PROBLEM TO WORK ON:
Scan the entries that follow and work out how many lines contain "following". Give the number and nothing else.

EXERCISE DATA:

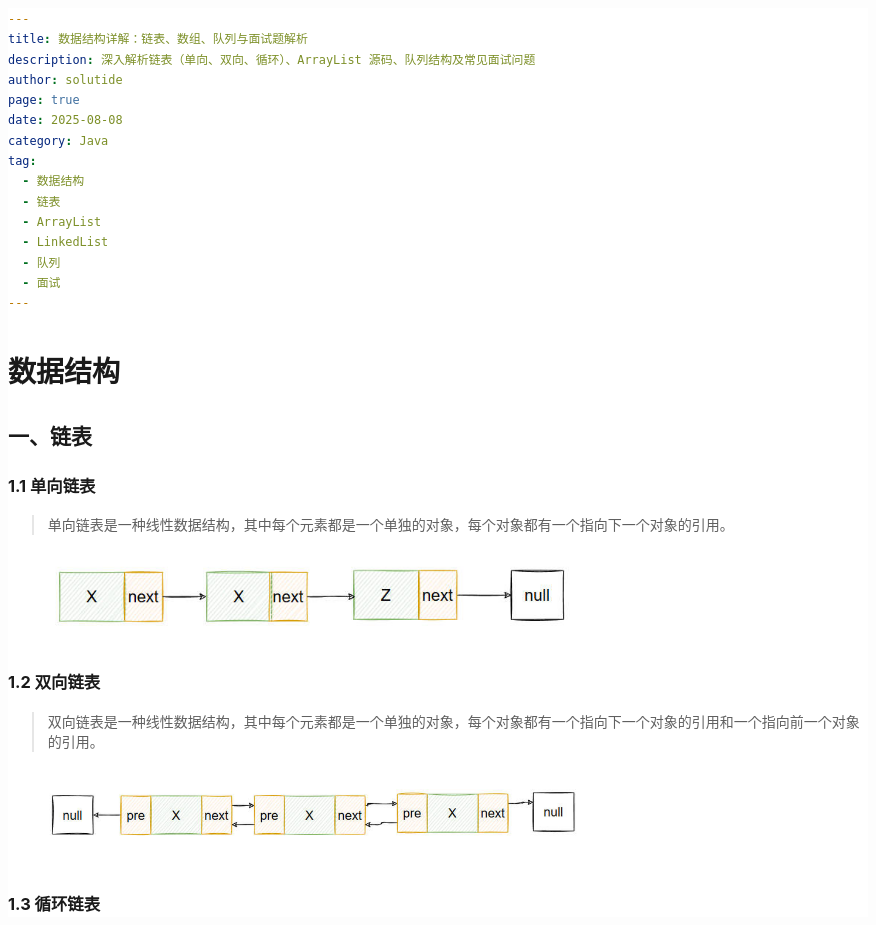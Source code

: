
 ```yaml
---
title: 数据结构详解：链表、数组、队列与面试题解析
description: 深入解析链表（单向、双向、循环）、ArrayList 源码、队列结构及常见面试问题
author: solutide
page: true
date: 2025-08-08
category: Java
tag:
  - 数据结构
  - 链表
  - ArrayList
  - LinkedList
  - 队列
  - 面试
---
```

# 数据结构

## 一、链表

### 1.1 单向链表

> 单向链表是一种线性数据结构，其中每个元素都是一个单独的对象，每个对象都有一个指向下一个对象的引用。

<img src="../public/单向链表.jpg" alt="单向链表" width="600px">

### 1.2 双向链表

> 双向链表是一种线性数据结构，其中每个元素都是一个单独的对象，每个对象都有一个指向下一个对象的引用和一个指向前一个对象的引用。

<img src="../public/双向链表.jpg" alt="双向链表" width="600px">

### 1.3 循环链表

==

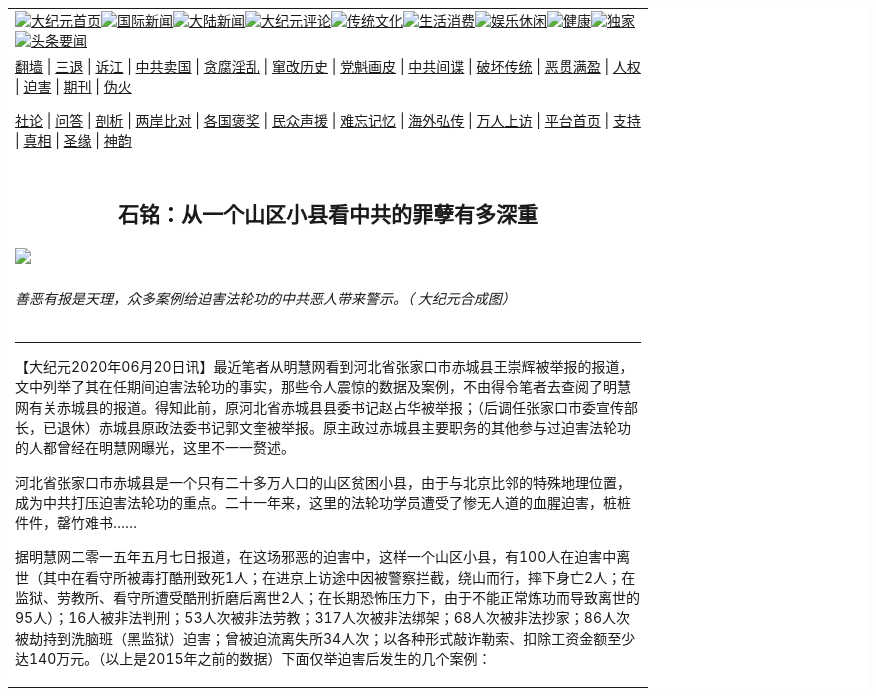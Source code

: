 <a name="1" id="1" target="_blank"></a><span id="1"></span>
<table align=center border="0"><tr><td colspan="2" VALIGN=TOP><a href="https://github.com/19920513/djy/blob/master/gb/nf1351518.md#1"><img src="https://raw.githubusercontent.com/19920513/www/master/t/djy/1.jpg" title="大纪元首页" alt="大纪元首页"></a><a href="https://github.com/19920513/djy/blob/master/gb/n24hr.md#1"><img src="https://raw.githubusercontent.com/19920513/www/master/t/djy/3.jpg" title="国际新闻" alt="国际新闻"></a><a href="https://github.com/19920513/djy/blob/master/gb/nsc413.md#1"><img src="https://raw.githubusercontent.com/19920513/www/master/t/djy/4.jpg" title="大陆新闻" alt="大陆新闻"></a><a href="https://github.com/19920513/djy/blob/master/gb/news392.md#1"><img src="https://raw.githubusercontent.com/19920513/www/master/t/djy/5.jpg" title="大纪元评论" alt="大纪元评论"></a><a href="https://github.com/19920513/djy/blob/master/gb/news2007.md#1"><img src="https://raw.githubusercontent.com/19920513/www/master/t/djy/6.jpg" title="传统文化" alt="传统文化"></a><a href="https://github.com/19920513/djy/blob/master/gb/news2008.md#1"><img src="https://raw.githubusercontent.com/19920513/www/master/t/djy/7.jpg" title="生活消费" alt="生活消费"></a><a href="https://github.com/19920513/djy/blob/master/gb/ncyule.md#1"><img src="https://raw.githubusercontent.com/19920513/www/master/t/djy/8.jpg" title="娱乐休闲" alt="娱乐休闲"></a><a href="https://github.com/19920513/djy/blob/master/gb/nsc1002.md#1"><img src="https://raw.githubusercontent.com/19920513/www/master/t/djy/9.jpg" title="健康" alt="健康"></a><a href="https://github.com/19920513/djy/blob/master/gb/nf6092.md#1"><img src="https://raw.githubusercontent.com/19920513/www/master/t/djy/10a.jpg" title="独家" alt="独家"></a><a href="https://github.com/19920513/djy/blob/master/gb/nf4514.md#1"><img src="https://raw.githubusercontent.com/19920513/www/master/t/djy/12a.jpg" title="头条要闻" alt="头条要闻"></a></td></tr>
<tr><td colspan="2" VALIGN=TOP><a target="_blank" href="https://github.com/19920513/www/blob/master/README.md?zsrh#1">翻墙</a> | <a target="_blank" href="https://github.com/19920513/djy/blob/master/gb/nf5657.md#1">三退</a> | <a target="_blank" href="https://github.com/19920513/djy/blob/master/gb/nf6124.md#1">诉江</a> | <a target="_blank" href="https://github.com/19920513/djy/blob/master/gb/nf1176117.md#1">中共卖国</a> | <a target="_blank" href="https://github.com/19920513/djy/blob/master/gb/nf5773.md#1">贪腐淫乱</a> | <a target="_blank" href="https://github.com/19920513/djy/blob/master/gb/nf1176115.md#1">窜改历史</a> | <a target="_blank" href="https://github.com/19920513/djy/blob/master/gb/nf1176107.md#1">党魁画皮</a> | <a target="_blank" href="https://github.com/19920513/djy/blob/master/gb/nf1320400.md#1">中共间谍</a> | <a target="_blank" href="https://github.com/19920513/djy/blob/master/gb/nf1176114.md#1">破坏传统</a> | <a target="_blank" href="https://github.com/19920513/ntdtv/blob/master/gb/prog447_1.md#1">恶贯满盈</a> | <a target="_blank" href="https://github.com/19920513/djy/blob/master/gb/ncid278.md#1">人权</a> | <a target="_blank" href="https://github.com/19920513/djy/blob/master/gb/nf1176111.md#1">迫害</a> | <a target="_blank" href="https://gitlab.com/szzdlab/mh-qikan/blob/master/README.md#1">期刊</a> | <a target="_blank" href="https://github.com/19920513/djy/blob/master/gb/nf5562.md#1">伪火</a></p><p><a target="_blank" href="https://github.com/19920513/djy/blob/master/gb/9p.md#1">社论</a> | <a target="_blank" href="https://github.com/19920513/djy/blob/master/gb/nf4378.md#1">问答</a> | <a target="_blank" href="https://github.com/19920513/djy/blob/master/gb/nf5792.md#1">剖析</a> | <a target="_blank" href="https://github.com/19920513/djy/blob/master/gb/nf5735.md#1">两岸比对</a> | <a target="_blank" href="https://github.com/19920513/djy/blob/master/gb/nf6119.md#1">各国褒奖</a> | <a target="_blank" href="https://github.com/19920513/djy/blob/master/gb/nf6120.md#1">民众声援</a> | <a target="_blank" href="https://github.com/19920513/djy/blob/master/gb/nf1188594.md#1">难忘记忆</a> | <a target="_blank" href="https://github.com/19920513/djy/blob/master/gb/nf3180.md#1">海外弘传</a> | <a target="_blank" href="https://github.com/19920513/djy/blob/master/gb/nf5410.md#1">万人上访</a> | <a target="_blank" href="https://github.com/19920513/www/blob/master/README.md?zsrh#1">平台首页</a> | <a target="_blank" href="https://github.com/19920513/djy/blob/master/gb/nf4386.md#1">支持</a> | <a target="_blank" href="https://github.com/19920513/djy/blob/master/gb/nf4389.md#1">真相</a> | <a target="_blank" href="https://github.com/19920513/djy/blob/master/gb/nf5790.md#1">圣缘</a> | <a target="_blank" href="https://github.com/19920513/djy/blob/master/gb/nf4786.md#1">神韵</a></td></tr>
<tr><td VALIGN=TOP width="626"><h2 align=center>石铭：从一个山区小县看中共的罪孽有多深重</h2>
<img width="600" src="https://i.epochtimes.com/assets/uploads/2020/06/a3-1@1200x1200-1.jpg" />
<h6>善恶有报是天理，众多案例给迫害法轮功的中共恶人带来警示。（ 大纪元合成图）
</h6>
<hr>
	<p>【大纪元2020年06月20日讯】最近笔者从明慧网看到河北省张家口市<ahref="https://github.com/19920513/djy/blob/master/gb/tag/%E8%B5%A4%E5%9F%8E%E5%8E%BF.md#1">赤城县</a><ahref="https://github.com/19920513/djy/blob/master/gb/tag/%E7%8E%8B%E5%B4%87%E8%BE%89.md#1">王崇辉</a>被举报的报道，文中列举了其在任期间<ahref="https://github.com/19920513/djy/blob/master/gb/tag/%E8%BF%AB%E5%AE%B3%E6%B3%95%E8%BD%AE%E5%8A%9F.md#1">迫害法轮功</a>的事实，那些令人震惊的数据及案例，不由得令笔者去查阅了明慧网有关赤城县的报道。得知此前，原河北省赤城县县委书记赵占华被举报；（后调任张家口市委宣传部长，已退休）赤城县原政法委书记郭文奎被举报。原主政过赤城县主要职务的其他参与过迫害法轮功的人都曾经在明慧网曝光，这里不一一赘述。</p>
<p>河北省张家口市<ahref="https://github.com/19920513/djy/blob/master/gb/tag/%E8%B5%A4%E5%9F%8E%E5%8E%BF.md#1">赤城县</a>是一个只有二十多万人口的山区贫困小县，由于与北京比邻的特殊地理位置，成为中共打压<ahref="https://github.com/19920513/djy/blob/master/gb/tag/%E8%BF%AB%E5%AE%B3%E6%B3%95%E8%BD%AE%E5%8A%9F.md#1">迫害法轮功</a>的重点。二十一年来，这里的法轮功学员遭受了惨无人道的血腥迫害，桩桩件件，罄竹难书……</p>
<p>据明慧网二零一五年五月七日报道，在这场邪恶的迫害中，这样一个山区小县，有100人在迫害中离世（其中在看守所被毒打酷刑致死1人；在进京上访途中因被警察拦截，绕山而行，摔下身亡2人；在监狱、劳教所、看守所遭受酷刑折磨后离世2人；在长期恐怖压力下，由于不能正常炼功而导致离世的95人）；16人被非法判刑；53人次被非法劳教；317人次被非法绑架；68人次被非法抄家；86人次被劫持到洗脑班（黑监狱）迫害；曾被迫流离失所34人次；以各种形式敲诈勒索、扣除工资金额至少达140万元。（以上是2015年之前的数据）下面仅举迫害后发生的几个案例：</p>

==

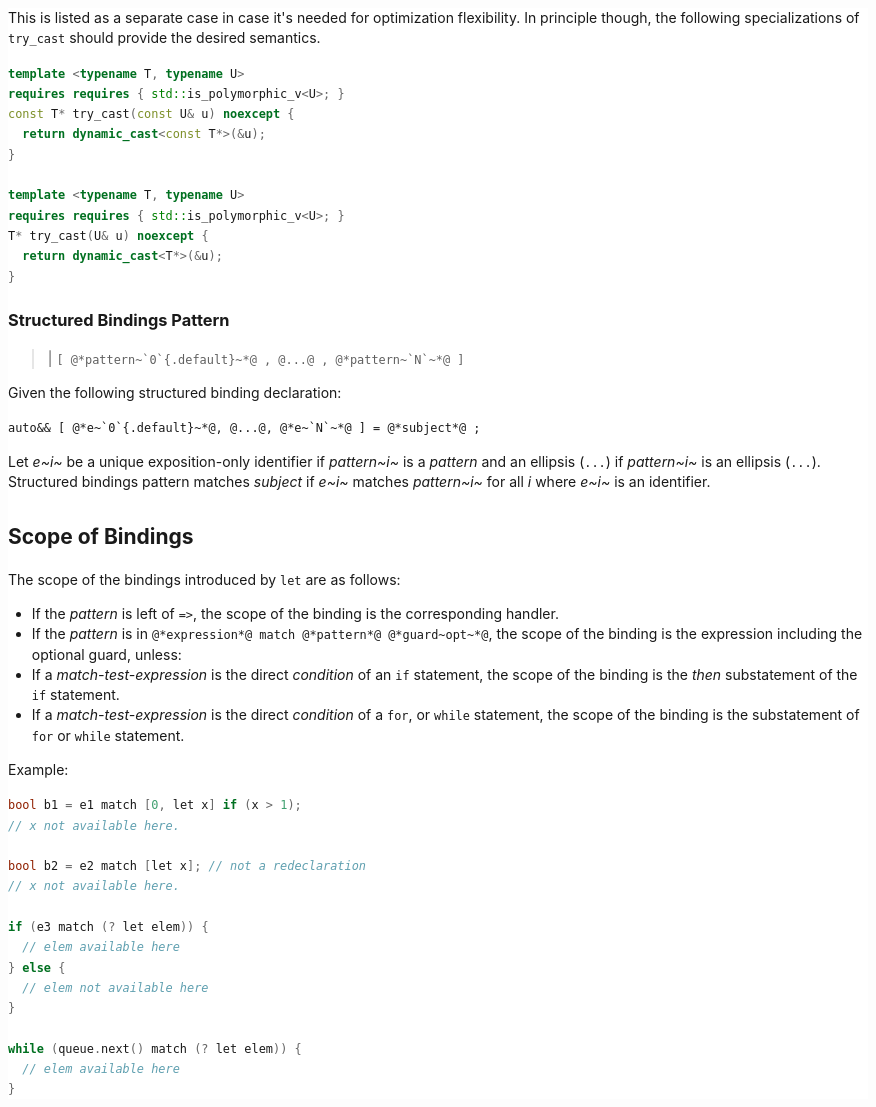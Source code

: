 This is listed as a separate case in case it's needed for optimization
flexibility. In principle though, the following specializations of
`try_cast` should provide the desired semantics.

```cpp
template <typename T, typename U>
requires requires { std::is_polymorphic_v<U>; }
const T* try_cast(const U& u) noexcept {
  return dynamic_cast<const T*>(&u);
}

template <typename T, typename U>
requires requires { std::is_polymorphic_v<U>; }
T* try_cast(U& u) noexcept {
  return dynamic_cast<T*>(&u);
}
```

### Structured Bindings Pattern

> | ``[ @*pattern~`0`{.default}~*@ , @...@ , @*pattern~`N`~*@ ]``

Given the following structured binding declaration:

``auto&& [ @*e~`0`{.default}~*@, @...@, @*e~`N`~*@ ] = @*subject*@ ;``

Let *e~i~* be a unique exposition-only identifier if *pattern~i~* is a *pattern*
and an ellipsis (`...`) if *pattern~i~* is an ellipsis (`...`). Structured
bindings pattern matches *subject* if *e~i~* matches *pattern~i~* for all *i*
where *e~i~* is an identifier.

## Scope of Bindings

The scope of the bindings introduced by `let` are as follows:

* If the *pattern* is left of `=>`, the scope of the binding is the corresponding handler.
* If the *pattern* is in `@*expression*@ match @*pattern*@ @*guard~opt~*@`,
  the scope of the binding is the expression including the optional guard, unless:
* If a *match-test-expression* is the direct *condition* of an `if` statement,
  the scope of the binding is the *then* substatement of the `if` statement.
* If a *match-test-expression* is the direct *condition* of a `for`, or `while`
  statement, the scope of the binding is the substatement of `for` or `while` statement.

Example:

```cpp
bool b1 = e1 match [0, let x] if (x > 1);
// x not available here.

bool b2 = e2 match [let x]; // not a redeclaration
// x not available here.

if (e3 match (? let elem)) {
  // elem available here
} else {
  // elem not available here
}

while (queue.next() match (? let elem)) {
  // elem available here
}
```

EXERCISE SOLUTION:
2